#### WHAT IS EXPECTED:
Search term "Directory": copy each line of the data containing it.

━━━━━ EXTRACTED RECORDS

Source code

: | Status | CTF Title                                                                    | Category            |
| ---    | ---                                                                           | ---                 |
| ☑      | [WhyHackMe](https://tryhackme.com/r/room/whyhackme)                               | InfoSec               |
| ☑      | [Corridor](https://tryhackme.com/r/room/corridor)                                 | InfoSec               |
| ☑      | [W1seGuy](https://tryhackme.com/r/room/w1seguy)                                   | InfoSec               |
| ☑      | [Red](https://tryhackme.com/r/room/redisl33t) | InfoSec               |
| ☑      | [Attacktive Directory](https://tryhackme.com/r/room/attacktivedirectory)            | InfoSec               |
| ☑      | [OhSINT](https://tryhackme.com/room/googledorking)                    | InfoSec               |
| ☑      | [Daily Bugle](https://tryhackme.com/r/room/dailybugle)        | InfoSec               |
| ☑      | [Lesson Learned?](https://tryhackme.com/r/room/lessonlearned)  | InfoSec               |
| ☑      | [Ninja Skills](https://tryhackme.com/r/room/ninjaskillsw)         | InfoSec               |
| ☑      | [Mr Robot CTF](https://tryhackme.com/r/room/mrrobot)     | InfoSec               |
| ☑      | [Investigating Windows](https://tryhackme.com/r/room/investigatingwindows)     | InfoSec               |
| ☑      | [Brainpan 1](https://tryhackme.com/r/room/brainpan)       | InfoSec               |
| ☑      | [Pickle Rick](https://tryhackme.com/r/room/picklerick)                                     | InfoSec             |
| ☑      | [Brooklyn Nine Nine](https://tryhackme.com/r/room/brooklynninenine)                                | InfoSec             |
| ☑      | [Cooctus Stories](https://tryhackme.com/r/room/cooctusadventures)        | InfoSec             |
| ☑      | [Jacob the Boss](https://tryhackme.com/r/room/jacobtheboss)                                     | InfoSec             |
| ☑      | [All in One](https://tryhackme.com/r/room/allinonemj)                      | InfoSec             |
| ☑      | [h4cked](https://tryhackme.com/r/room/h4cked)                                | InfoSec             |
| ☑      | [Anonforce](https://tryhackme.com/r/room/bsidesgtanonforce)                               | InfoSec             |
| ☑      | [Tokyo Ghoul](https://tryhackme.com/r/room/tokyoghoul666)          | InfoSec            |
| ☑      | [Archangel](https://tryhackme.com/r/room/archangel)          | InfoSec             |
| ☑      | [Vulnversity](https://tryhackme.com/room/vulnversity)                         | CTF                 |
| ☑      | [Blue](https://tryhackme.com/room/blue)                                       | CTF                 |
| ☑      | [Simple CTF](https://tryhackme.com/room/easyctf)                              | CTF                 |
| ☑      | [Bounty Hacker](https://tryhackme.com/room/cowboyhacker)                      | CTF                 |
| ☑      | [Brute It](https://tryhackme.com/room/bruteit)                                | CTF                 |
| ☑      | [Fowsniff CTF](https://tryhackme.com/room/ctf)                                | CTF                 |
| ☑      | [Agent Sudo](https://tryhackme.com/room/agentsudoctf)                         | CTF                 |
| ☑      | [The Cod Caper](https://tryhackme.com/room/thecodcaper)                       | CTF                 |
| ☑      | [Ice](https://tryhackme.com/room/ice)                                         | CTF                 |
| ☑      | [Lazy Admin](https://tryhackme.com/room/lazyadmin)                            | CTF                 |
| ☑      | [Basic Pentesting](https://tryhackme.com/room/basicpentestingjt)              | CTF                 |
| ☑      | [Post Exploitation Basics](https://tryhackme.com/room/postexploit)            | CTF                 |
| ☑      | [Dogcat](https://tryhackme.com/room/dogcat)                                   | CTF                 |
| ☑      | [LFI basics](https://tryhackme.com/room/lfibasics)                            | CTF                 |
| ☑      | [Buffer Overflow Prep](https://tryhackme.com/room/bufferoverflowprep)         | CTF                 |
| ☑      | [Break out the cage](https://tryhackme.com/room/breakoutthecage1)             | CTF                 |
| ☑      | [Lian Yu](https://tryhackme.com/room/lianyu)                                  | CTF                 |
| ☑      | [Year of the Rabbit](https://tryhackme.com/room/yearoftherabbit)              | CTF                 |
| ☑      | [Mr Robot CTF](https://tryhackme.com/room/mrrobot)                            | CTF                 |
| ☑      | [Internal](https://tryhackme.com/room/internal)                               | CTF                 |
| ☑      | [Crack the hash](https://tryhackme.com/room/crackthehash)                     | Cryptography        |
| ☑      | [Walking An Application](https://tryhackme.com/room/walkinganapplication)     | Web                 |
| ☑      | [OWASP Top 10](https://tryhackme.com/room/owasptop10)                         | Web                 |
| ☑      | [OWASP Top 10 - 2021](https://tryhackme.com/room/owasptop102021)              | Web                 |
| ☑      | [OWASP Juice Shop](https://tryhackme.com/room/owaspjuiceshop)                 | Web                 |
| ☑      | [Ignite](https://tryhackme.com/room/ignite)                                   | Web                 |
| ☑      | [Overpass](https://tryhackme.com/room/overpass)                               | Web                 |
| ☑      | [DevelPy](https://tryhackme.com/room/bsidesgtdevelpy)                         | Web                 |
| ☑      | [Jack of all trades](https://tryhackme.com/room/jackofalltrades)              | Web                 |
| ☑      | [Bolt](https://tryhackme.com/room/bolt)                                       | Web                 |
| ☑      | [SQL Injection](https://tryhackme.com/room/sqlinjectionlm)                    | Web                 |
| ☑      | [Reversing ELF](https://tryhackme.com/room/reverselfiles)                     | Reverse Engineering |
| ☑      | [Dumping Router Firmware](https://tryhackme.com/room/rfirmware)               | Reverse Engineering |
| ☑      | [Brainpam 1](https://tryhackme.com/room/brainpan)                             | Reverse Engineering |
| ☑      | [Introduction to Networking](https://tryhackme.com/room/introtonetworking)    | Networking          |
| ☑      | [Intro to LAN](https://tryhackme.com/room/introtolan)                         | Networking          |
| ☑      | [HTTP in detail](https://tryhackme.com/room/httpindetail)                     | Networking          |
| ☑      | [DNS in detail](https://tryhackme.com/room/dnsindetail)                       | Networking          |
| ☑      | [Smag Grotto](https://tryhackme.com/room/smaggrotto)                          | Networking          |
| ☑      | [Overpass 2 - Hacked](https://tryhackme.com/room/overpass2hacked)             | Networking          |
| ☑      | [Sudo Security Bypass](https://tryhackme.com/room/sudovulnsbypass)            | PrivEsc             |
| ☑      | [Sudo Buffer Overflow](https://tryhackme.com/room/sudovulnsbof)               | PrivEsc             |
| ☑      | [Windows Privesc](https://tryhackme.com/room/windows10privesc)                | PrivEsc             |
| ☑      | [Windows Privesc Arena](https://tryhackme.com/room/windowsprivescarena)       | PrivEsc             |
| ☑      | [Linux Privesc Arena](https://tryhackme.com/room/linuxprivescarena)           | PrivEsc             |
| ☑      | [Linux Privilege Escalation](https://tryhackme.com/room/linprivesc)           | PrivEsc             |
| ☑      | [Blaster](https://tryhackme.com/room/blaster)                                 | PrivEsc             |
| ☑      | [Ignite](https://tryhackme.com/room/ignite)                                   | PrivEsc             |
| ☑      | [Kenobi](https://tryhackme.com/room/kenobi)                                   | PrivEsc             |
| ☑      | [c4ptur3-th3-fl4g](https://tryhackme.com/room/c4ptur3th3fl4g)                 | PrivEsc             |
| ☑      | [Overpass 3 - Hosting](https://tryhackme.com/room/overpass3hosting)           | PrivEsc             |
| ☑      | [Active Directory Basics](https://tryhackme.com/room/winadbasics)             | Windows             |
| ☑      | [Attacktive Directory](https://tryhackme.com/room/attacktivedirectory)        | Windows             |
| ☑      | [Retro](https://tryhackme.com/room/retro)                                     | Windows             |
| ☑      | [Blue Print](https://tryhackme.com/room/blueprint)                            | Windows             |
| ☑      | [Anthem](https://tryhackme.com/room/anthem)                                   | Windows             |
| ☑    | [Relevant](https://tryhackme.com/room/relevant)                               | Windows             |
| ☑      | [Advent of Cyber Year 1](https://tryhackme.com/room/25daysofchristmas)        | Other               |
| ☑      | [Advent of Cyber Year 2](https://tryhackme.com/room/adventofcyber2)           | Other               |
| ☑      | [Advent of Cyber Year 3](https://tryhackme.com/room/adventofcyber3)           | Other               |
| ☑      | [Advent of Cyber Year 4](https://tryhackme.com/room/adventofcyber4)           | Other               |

━━━━━━━━━━

#### RESPONSE TO THIS EXERCISE:
| ☑      | [Attacktive Directory](https://tryhackme.com/r/room/attacktivedirectory)            | InfoSec               |
| ☑      | [Active Directory Basics](https://tryhackme.com/room/winadbasics)             | Windows             |
| ☑      | [Attacktive Directory](https://tryhackme.com/room/attacktivedirectory)        | Windows             |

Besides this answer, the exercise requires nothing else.